Source records

%%

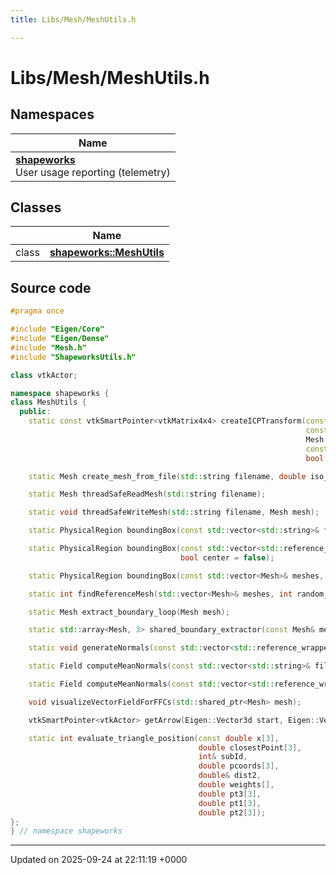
 ```yaml
---
title: Libs/Mesh/MeshUtils.h

---
```


# Libs/Mesh/MeshUtils.h



## Namespaces

| Name           |
| -------------- |
| **[shapeworks](../Namespaces/namespaceshapeworks.md)** <br>User usage reporting (telemetry)  |

## Classes

|                | Name           |
| -------------- | -------------- |
| class | **[shapeworks::MeshUtils](../Classes/classshapeworks_1_1MeshUtils.md)**  |




## Source code

```cpp
#pragma once

#include "Eigen/Core"
#include "Eigen/Dense"
#include "Mesh.h"
#include "ShapeworksUtils.h"

class vtkActor;

namespace shapeworks {
class MeshUtils {
  public:
    static const vtkSmartPointer<vtkMatrix4x4> createICPTransform(const Mesh source,
                                                                  const Mesh target,
                                                                  Mesh::AlignmentType align,
                                                                  const unsigned iterations = 20,
                                                                  bool meshTransform = false);

    static Mesh create_mesh_from_file(std::string filename, double iso_value = 0.5);

    static Mesh threadSafeReadMesh(std::string filename);

    static void threadSafeWriteMesh(std::string filename, Mesh mesh);

    static PhysicalRegion boundingBox(const std::vector<std::string>& filenames, bool center = false);

    static PhysicalRegion boundingBox(const std::vector<std::reference_wrapper<const Mesh> >& meshes,
                                      bool center = false);

    static PhysicalRegion boundingBox(const std::vector<Mesh>& meshes, bool center = false);

    static int findReferenceMesh(std::vector<Mesh>& meshes, int random_subset_size = -1);

    static Mesh extract_boundary_loop(Mesh mesh);

    static std::array<Mesh, 3> shared_boundary_extractor(const Mesh& mesh_l, const Mesh& mesh_r, double tol);

    static void generateNormals(const std::vector<std::reference_wrapper<Mesh> >& meshes, bool forceRegen = false);

    static Field computeMeanNormals(const std::vector<std::string>& filenames, bool autoGenerateNormals = true);

    static Field computeMeanNormals(const std::vector<std::reference_wrapper<const Mesh> >& meshes);

    void visualizeVectorFieldForFFCs(std::shared_ptr<Mesh> mesh);

    vtkSmartPointer<vtkActor> getArrow(Eigen::Vector3d start, Eigen::Vector3d end);

    static int evaluate_triangle_position(const double x[3],
                                          double closestPoint[3],
                                          int& subId,
                                          double pcoords[3],
                                          double& dist2,
                                          double weights[],
                                          double pt3[3],
                                          double pt1[3],
                                          double pt2[3]);
};
} // namespace shapeworks
```


-------------------------------

Updated on 2025-09-24 at 22:11:19 +0000
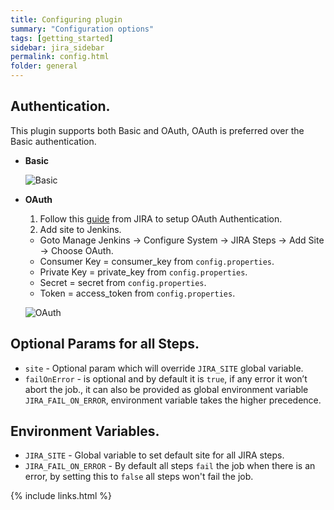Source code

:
 ```yaml
---
title: Configuring plugin
summary: "Configuration options"
tags: [getting_started]
sidebar: jira_sidebar
permalink: config.html
folder: general
---
```


## Authentication.

This plugin supports both Basic and OAuth, OAuth is preferred over the Basic authentication.

* **Basic**

  ![Basic](https://raw.githubusercontent.com/ThoughtsLive/jira-steps/master/docs/images/jira_site_basic.png)
* **OAuth**
  1. Follow this [guide](https://developer.atlassian.com/cloud/jira/platform/jira-rest-api-oauth-authentication/) from JIRA to setup OAuth Authentication.
  2. Add site to Jenkins.
    * Goto Manage Jenkins -> Configure System -> JIRA Steps -> Add Site -> Choose OAuth.
    * Consumer Key = consumer_key from `config.properties`.
    * Private Key = private_key from `config.properties`.
    * Secret = secret from `config.properties`.
    * Token  = access_token from `config.properties`.

  ![OAuth](https://raw.githubusercontent.com/ThoughtsLive/jira-steps/master/docs/images/jira_site_oauth.png)

## Optional Params for all Steps.

* `site` - Optional param which will override `JIRA_SITE` global variable.
* `failOnError` - is optional and by default it is `true`, if any error it won’t abort the job., it can also be provided as global environment variable `JIRA_FAIL_ON_ERROR`, environment variable takes the higher precedence.

## Environment Variables.

* `JIRA_SITE` - Global variable to set default site for all JIRA steps.
* `JIRA_FAIL_ON_ERROR` - By default all steps `fail` the job when there is an error, by setting this to `false` all steps won't fail the job.

{% include links.html %}
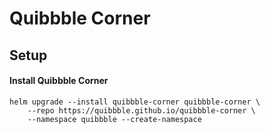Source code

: # Quibbble Corner

## Setup

#### Install Quibbble Corner

```
helm upgrade --install quibbble-corner quibbble-corner \
    --repo https://quibbble.github.io/quibbble-corner \
    --namespace quibbble --create-namespace
```
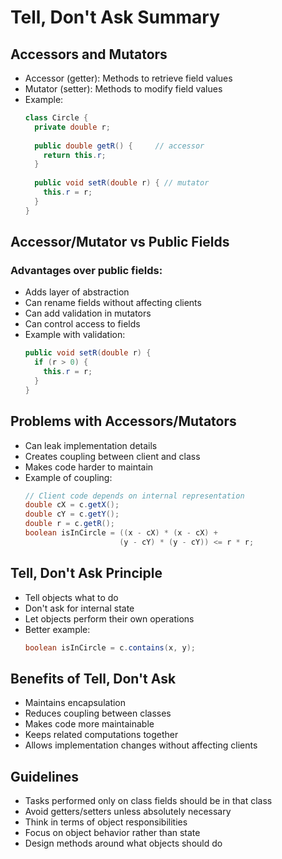 # Tell, Don't Ask Summary

## Accessors and Mutators
- Accessor (getter): Methods to retrieve field values
- Mutator (setter): Methods to modify field values
- Example:
  ```java
  class Circle {
    private double r;
    
    public double getR() {     // accessor
      return this.r;
    }
    
    public void setR(double r) { // mutator
      this.r = r;
    }
  }
  ```

## Accessor/Mutator vs Public Fields
### Advantages over public fields:
- Adds layer of abstraction
- Can rename fields without affecting clients
- Can add validation in mutators
- Can control access to fields
- Example with validation:
  ```java
  public void setR(double r) {
    if (r > 0) {
      this.r = r;
    }
  }
  ```

## Problems with Accessors/Mutators
- Can leak implementation details
- Creates coupling between client and class
- Makes code harder to maintain
- Example of coupling:
  ```java
  // Client code depends on internal representation
  double cX = c.getX();
  double cY = c.getY();
  double r = c.getR();
  boolean isInCircle = ((x - cX) * (x - cX) + 
                       (y - cY) * (y - cY)) <= r * r;
  ```

## Tell, Don't Ask Principle
- Tell objects what to do
- Don't ask for internal state
- Let objects perform their own operations
- Better example:
  ```java
  boolean isInCircle = c.contains(x, y);
  ```

## Benefits of Tell, Don't Ask
- Maintains encapsulation
- Reduces coupling between classes
- Makes code more maintainable
- Keeps related computations together
- Allows implementation changes without affecting clients

## Guidelines
- Tasks performed only on class fields should be in that class
- Avoid getters/setters unless absolutely necessary
- Think in terms of object responsibilities
- Focus on object behavior rather than state
- Design methods around what objects should do

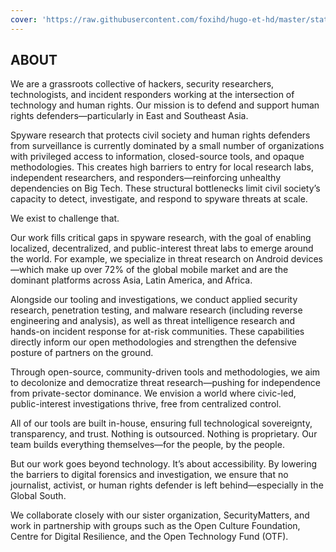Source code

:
 ```yaml
---
cover: 'https://raw.githubusercontent.com/foxihd/hugo-et-hd/master/static/svg/flowlines/22.svg'
---
```


## ABOUT

We are a grassroots collective of hackers, security researchers, technologists, and incident responders working at the intersection of technology and human rights. Our mission is to defend and support human rights defenders—particularly in East and Southeast Asia.

Spyware research that protects civil society and human rights defenders from surveillance is currently dominated by a small number of organizations with privileged access to information, closed-source tools, and opaque methodologies. This creates high barriers to entry for local research labs, independent researchers, and responders—reinforcing unhealthy dependencies on Big Tech. These structural bottlenecks limit civil society’s capacity to detect, investigate, and respond to spyware threats at scale.

We exist to challenge that.

Our work fills critical gaps in spyware research, with the goal of enabling localized, decentralized, and public-interest threat labs to emerge around the world. For example, we specialize in threat research on Android devices—which make up over 72% of the global mobile market and are the dominant platforms across Asia, Latin America, and Africa.

Alongside our tooling and investigations, we conduct applied security research, penetration testing, and malware research (including reverse engineering and analysis), as well as threat intelligence research and hands-on incident response for at-risk communities. These capabilities directly inform our open methodologies and strengthen the defensive posture of partners on the ground.

Through open-source, community-driven tools and methodologies, we aim to decolonize and democratize threat research—pushing for independence from private-sector dominance. We envision a world where civic-led, public-interest investigations thrive, free from centralized control.

All of our tools are built in-house, ensuring full technological sovereignty, transparency, and trust. Nothing is outsourced. Nothing is proprietary. Our team builds everything themselves—for the people, by the people.

But our work goes beyond technology. It’s about accessibility. By lowering the barriers to digital forensics and investigation, we ensure that no journalist, activist, or human rights defender is left behind—especially in the Global South.

We collaborate closely with our sister organization, SecurityMatters, and work in partnership with groups such as the Open Culture Foundation, Centre for Digital Resilience, and the Open Technology Fund (OTF).
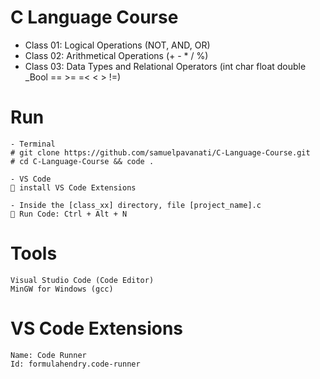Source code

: # C Language Course

- Class 01: Logical Operations (NOT, AND, OR)
- Class 02: Arithmetical Operations (+ - * / %)
- Class 03: Data Types and Relational Operators (int char float double _Bool == >= =< < > !=)

# Run
```
- Terminal
# git clone https://github.com/samuelpavanati/C-Language-Course.git
# cd C-Language-Course && code .

- VS Code
💾 install VS Code Extensions

- Inside the [class_xx] directory, file [project_name].c
🐎 Run Code: Ctrl + Alt + N
```

# Tools
```
Visual Studio Code (Code Editor)
MinGW for Windows (gcc)
```

# VS Code Extensions
```
Name: Code Runner
Id: formulahendry.code-runner
```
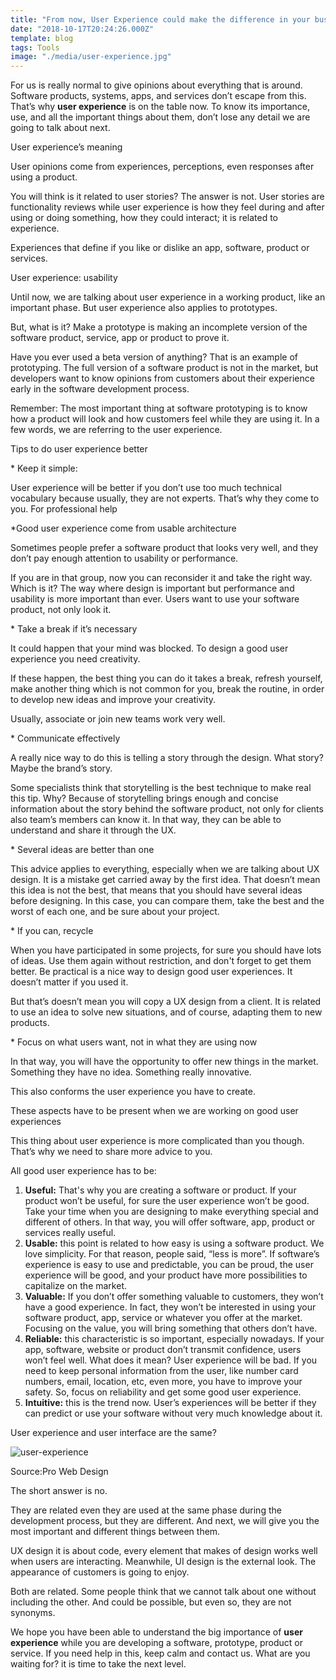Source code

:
 ```yaml
---
title: "From now, User Experience could make the difference in your business"
date: "2018-10-17T20:24:26.000Z"
template: blog
tags: Tools
image: "./media/user-experience.jpg"
---
```



For us is really normal to give opinions about everything that is around. Software products, systems, apps, and services don’t escape from this. That’s why **user experience** is on the table now. To know its importance, use, and all the important things about them, don’t lose any detail we are going to talk about next.

<title-2>User experience’s meaning</tittle-2>

User opinions come from experiences, perceptions, even responses after using a product.


You will think is it related to user stories? The answer is not. User stories are functionality reviews while user experience is how they feel during and after using or doing something, how they could interact; it is related to experience.


Experiences that define if you like or dislike an app, software, product or services.


<title-3>User experience: usability</tittle-3>

Until now, we are talking about user experience in a working product, like an important phase. But user experience also applies to prototypes.
 
But, what is it? Make a prototype is making an incomplete version of the software product, service, app or product to prove it.
 
Have you ever used a beta version of anything? That is an example of prototyping. The full version of a software product is not in the market, but developers want to know opinions from customers about their experience early in the software development process.
 
 
Remember: The most important thing at software prototyping is to know how a product will look and how customers feel while they are using it. In a few words, we are referring to the user experience.

 
<title-2>Tips to do user experience better</tittle-2>

<title-4>* Keep it simple:</tittle-4>  

User experience will be better if you don’t use too much technical vocabulary because usually, they are not experts. That’s why they come to you. For professional help


<title-4>*Good user experience come from usable architecture</tittle-4> 

Sometimes people prefer a software product that looks very well, and they don’t pay enough attention to usability or performance.


If you are in that group, now you can reconsider it and take the right way. Which is it? The way where design is important but performance and usability is more important than ever. Users want to use your software product, not only look it.

<title-4>* Take a break if it’s necessary</tittle-4>

It could happen that your mind was blocked. To design a good user experience you need creativity.


If these happen, the best thing you can do it takes a break, refresh yourself, make another thing which is not common for you, break the routine, in order to develop new ideas and improve your creativity.


Usually, associate or join new teams work very well.


<title-4>* Communicate effectively</tittle-4>

A really nice way to do this is telling a story through the design. What story? Maybe the brand’s story.


Some specialists think that storytelling is the best technique to make real this tip.
Why? Because of storytelling brings enough and concise information about the story behind the software product, not only for clients also team’s members can know it. In that way, they can be able to understand and share it through the UX.

<title-4>* Several ideas are better than one</tittle-4>

This advice applies to everything, especially when we are talking about UX design. It is a mistake get carried away by the first idea. That doesn’t mean this idea is not the best, that means that you should have several ideas before designing. In this case, you can compare them, take the best and the worst of each one, and be sure about your project.

<title-4>* If you can, recycle</tittle-4>

When you have participated in some projects, for sure you should have lots of ideas. Use them again without restriction, and don't forget to get them better.
Be practical is a nice way to design good user experiences. It doesn’t matter if you used it.


But that’s doesn’t mean you will copy a UX design from a client. It is related to use an idea to solve new situations, and of course, adapting them to new products.

 
<title-4>* Focus on what users want, not in what they are using now</tittle-4>

In that way, you will have the opportunity to offer new things in the market. Something they have no idea. Something really innovative.


This also conforms the user experience you have to create.

<title-3>These aspects have to be present when we are working on good user experiences</tittle-3>

This thing about user experience is more complicated than you though. That’s why we need to share more advice to you.
 
All good user experience has to be:

1. **Useful:** That's why you are creating a software or product. If your product won’t be useful, for sure the user experience won’t be good. Take your time when you are designing to make everything special and different of others. In that way, you will offer software, app, product or services really useful.
2. **Usable:** this point is related to how easy is using a software product. We love simplicity. For that reason, people said, “less is more”. If software’s experience is easy to use and predictable, you can be proud, the user experience will be good, and your product have more possibilities to capitalize on the market.
3. **Valuable:** If you don’t offer something valuable to customers, they won’t have a good experience. In fact, they won’t be interested in using your software product, app, service or whatever you offer at the market. Focusing on the value, you will bring something that others don’t have.
4. **Reliable:** this characteristic is so important, especially nowadays. If your app, software, website or product don’t transmit confidence, users won’t feel well. What does it mean? User experience will be bad. If you need to keep personal information from the user, like number card numbers, email, location, etc, even more, you have to improve your safety. So, focus on reliability and get some good user experience.
5. **Intuitive:** this is the trend now. User’s experiences will be better if they can predict or use your software without very much knowledge about it.
 
<title-4>User experience and user interface are the same?</tittle-4>

![user-experience](media/difference-between-ui-ux.png)

<credits>Source:Pro Web Design</credits>

The short answer is no.

They are related even they are used at the same phase during the development process, but they are different. And next, we will give you the most important and different things between them.

UX design it is about code, every element that makes of design works well when users are interacting. Meanwhile, UI design is the external look. The appearance of customers is going to enjoy. 

Both are related. Some people think that we cannot talk about one without including the other. And could be possible, but even so, they are not synonyms. 

We hope you have been able to understand the big importance of **user experience** while you are developing a software, prototype, product or service. If you need help in this, keep calm and contact us. What are you waiting for? it is time to take the next level.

%%

**What to do:**
Among the records, find every line with the word "computeMeanNormals" and copy it.

**Solution:**
    static Field computeMeanNormals(const std::vector<std::string>& filenames, bool autoGenerateNormals = true);
    static Field computeMeanNormals(const std::vector<std::reference_wrapper<const Mesh> >& meshes);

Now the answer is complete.